On Saturday night another victim of the pipeline fire in Hidalgo state north of Mexico City died at the Specialty Medical Unit (UMAE) in Mexico City. Two days prior Hidalgo state authorities announced that the 134 person had passed.
Of the 135 registered deaths, just under half of them, 67, died from explosion injuries while in the hospital.
The burn victims are prone to infections in the kidneys, cardiovascular and respiratory systems because they were exposed to extreme temperatures and suffered burns in their tracheas and bronchial tubes.
On the day of the tragedy, people gathered around a leaking pipeline in Tlahuelilpan at about 5 p.m. with bottles and containers to collect the fuel for use of sale amid national gasoline shortages meant to combat fuel stealing in the first place.
On Dec. 27 President Andres Manuel Lopez Obrador (AMLO) launched a crackdown on fuel theft ordering the temporary closedown of certain pipelines, including the one in Tlahuelilpan, to prevent illegal pipeline taps that cost the heavily-indebted state oil firm Petroleos Mexicanos (Pemex) US$3.4 billion in losses in 2018 alone.

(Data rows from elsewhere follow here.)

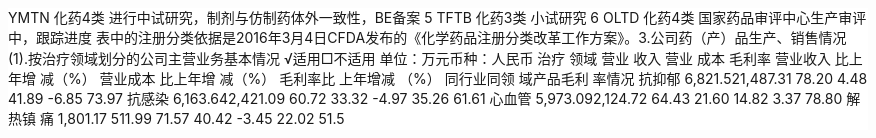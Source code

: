 YMTN
化药4类
进行中试研究，制剂与仿制药体外一致性，BE备案
5
TFTB
化药3类
小试研究
6
OLTD
化药4类
国家药品审评中心生产审评中，跟踪进度
表中的注册分类依据是2016年3月4日CFDA发布的《化学药品注册分类改革工作方案》。3.公司药（产）品生产、销售情况
(1).按治疗领域划分的公司主营业务基本情况
√适用□不适用
单位：万元币种：人民币
治疗
领域
营业
收入
营业
成本
毛利率
营业收入
比上年增
减（%）
营业成本
比上年增
减（%）
毛利率比
上年增减
（%）
同行业同领
域产品毛利
率情况
抗抑郁
6,821.521,487.31
78.20
4.48
41.89
-6.85
73.97
抗感染
6,163.642,421.09
60.72
33.32
-4.97
35.26
61.61
心血管
5,973.092,124.72
64.43
21.60
14.82
3.37
78.80
解热镇
痛
1,801.17
511.99
71.57
40.42
-3.45
22.02
51.5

The Mexican army arrived to guard off the area of the lead but could not control some 200 people who began siphoning the highly flammable liquid. Just before the pipeline erupted military agents ordered the crowd to leave the area but many didn’t comply.
Eight people remain hospitalized: five in hospitals in Mexico City and three are being cared for in Shriners Hospital in Galveston, Texas; six patients have been able to return home since the accident occurred.
"A lot of innocent people came here, perhaps their car didn't have enough gasoline for tomorrow, and they said: 'I'm just going to go for a few liters'," said local farmer Isidoro Velasco, 51 at the time of the major accident.
Critics say the government did too little to prevent people from gathering at the scene before the explosion and was too slow to respond to reports of pipeline breaks.